Dynamic integration of object structure information in primate visual cortex
Charles E. Connor
Object perception depends on extensive processing of visual information through multiple stages in the ventral pathway of visual cortex. We use neural recording to study how information about object structure is processed in intermediate and higher-level ventral pathway cortex of macaque monkeys. We find that neurons in area V4 (an intermediate stage) represent object boundary fragments by means of basis function tuning for position, orientation, and curvature. At subsequent stages in posterior, central, and anterior inferotemporal cortex (PIT/CIT/AIT), we find that neurons integrate information about multiple object fragments and their relative spatial configurations. The dynamic nature of this integration process can be observed in the evolution of neural activity patterns across time following stimulus onset. At early time points, neurons are responsive to individual object fragments, and their responses to combined fragments are linearly additive. Over the course of approximately 60 ms, responses to individual object fragments decline and responses to specific fragment combinations increase. This evolution toward nonlinear selectivity for multi-fragment configurations involves both shifts in response properties within neurons and shifts in population activity levels between primarily linear and primarily nonlinear neurons. This pattern is consistent with a simple network model in which the strength of feedforward and recurrent inputs varies continuously across neurons.
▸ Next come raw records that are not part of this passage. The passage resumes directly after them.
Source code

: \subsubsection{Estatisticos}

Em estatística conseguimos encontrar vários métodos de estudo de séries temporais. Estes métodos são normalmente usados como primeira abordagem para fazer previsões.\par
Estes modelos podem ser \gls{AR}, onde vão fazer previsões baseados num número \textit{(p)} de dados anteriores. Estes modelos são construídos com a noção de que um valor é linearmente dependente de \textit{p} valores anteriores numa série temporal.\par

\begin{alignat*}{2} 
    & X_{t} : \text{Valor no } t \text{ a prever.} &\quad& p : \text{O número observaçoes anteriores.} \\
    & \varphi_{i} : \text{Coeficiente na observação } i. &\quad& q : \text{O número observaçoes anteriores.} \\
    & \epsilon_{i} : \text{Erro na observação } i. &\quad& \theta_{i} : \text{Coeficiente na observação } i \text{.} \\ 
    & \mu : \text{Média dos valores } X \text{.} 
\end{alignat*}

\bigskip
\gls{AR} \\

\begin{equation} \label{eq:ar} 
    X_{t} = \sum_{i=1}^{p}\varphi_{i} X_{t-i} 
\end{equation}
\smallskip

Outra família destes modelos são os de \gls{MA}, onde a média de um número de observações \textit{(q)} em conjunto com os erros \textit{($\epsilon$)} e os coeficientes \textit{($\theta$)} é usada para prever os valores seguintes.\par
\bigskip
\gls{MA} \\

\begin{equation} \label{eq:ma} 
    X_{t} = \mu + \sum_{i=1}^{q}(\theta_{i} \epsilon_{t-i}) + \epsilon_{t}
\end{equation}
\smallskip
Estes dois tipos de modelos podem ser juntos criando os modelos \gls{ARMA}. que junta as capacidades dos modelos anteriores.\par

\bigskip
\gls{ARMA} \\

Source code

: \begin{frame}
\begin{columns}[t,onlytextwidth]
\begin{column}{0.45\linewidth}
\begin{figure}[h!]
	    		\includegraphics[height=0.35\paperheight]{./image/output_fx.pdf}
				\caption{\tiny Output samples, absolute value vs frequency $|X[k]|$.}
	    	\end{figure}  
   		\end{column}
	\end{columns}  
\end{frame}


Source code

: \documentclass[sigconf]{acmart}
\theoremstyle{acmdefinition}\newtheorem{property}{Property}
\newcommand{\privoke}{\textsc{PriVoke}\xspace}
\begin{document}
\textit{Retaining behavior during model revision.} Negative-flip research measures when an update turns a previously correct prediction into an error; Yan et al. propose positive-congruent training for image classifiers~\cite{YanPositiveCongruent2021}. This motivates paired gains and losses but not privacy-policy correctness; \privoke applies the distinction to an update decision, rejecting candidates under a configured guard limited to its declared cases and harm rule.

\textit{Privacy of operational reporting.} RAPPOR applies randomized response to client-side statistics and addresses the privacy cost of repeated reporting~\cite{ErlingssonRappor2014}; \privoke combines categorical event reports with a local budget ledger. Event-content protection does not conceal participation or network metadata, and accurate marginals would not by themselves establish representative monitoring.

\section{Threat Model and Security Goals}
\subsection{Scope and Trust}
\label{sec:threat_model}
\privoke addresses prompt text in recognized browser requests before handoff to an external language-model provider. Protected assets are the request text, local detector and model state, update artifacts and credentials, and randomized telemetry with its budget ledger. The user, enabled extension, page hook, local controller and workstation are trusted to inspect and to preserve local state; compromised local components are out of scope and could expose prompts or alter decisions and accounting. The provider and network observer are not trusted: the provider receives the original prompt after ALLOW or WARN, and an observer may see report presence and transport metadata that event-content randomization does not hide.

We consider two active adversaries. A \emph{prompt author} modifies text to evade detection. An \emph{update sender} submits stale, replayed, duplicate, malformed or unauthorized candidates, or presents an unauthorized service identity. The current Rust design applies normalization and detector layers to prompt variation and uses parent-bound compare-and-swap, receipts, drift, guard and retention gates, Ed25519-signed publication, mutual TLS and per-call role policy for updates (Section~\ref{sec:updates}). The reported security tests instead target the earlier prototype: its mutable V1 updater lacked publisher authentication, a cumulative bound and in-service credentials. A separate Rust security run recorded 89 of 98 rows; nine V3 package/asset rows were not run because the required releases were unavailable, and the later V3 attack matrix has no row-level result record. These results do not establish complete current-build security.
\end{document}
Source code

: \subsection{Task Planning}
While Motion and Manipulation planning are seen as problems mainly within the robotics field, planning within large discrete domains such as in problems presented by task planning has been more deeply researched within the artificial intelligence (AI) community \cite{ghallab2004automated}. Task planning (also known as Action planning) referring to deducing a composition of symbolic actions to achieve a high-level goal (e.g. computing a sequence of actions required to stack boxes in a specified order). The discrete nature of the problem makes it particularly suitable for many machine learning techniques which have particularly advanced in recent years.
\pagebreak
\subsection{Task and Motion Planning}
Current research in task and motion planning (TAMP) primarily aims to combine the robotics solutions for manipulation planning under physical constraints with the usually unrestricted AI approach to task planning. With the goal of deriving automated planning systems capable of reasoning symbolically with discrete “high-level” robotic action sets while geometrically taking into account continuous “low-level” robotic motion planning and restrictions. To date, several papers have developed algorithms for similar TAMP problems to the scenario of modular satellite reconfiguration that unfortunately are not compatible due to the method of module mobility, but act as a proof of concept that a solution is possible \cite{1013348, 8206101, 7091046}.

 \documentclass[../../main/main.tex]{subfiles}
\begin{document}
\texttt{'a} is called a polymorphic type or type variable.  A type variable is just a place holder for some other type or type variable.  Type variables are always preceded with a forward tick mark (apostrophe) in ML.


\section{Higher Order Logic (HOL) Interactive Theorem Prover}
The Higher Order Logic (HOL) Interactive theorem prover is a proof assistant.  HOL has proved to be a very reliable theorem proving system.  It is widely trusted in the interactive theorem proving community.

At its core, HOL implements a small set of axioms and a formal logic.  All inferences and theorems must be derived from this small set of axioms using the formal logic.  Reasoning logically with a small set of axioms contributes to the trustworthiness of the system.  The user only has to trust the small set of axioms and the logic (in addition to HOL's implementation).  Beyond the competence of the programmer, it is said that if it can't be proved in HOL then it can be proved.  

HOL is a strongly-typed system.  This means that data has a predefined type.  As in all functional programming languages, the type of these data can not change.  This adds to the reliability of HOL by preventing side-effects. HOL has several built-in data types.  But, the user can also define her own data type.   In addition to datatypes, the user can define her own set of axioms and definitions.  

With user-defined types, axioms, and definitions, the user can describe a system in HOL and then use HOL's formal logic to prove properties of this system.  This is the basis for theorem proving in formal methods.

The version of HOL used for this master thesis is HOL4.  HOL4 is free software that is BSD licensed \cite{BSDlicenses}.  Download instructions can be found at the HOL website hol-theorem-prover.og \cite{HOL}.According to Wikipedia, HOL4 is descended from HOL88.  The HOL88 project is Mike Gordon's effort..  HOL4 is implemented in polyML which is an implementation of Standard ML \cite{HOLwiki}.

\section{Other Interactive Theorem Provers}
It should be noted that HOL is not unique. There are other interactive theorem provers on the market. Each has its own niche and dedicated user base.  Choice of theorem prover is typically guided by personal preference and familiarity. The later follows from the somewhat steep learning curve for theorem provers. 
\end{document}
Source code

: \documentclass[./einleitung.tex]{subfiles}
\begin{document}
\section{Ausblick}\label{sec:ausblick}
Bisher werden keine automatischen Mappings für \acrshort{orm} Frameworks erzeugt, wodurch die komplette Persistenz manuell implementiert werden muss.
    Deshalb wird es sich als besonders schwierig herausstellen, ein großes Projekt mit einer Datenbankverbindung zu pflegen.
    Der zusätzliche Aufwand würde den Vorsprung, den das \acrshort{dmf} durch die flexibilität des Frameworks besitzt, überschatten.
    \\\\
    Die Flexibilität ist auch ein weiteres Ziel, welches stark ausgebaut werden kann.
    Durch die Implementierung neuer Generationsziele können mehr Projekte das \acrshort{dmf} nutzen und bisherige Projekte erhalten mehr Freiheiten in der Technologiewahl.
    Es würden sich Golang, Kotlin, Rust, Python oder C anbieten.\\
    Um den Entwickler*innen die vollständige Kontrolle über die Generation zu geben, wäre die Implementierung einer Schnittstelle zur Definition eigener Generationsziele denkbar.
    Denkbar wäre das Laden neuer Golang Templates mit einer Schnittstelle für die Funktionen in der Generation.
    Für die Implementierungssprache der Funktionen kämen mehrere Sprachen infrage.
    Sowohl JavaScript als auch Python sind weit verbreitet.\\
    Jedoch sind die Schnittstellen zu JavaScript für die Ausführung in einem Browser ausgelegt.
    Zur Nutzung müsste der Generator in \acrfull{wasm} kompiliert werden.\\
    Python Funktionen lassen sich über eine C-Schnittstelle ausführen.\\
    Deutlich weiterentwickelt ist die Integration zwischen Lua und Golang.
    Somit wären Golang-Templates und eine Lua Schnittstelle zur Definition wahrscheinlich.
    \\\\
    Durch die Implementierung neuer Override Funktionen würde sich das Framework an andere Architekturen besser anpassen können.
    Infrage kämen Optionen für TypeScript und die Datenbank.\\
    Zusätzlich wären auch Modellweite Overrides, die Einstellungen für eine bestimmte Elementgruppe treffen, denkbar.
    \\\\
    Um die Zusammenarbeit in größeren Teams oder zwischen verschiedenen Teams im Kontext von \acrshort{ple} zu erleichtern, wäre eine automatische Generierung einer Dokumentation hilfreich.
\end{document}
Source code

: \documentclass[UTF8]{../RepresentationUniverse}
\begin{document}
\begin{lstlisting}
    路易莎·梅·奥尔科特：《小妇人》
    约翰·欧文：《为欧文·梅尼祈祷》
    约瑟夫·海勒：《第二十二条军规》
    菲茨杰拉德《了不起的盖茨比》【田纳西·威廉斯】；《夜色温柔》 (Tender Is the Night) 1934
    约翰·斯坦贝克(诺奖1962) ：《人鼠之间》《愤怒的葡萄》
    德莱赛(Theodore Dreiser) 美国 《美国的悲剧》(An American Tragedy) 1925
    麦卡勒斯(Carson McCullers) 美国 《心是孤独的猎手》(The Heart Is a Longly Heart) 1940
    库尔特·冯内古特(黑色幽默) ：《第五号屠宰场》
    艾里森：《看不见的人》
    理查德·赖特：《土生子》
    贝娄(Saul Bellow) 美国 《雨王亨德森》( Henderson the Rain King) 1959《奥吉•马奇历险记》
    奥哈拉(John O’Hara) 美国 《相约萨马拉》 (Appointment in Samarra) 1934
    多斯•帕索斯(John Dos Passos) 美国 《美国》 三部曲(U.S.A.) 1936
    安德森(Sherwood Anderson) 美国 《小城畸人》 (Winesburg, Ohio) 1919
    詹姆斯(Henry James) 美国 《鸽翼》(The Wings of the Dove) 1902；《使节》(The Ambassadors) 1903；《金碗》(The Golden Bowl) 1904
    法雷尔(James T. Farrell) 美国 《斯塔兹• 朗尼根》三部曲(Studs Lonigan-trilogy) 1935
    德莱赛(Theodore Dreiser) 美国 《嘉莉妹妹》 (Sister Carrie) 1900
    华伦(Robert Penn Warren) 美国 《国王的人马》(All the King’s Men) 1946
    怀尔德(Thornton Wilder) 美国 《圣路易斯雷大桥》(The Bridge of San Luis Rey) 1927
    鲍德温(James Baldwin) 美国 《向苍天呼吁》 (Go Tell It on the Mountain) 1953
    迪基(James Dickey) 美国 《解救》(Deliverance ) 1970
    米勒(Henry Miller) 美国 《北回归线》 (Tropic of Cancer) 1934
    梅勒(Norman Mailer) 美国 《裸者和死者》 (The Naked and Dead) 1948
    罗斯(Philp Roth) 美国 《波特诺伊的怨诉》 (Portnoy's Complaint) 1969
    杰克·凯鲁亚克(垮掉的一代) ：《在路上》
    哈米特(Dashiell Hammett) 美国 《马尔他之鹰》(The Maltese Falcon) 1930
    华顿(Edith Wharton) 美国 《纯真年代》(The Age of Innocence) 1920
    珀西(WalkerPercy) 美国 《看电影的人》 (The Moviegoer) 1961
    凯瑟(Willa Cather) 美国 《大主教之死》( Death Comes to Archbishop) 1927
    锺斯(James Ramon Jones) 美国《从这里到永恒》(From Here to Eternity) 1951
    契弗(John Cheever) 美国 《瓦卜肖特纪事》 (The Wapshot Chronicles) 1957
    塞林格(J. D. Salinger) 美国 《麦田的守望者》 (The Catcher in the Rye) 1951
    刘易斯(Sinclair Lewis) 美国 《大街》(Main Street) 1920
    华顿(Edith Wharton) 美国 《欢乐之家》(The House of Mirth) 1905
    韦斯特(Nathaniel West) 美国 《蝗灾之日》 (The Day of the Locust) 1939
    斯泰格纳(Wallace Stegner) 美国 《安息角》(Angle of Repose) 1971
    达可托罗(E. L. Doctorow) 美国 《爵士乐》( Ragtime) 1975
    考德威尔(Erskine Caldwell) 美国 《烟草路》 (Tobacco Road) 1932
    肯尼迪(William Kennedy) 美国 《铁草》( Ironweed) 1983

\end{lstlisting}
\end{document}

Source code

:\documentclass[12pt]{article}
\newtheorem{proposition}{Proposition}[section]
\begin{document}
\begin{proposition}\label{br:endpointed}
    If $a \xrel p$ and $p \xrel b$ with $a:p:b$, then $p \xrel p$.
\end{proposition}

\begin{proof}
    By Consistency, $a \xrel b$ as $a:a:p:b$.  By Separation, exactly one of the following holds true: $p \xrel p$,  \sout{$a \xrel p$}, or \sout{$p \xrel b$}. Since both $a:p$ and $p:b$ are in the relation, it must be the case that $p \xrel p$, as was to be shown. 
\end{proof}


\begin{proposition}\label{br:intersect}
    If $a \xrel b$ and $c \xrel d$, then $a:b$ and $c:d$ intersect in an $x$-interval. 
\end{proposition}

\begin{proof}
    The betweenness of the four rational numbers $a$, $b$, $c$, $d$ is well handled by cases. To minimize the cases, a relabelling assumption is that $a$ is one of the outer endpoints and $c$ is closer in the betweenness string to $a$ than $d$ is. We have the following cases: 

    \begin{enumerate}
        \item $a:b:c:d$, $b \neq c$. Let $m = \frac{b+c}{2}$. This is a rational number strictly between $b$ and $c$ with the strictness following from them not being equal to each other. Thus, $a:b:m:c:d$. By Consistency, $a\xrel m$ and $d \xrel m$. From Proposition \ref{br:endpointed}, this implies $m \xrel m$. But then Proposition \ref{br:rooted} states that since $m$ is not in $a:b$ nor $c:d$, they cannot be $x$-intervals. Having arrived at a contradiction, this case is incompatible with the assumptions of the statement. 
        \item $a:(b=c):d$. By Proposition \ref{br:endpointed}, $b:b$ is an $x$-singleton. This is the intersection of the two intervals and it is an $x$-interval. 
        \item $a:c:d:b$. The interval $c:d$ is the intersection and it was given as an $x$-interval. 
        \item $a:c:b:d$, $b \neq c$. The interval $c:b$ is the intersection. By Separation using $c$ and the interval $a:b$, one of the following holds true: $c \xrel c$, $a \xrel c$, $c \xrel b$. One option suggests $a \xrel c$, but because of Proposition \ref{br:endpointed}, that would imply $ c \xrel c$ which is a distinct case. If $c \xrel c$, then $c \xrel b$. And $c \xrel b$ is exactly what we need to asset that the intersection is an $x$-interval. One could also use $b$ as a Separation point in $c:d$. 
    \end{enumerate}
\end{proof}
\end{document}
Timing of selection for the guidance of gaze
Jeffrey D. Schall
Time is of the essence in the execution of visually guided behavior in dynamic environments. We have been investigating how the visual system responds to unexpected changes of the image when a saccade is being planned. Performance of stop signal or double-step tasks can be explained as the outcome of a race between a process that produces the saccade and a process that interrupts the preparation. Neural correlates of dynamic target selection and these race processes have been identified in the frontal eye field and superior colliculus. The timecourse of these processes can provide useful leverage for understanding how early visual processing occurs.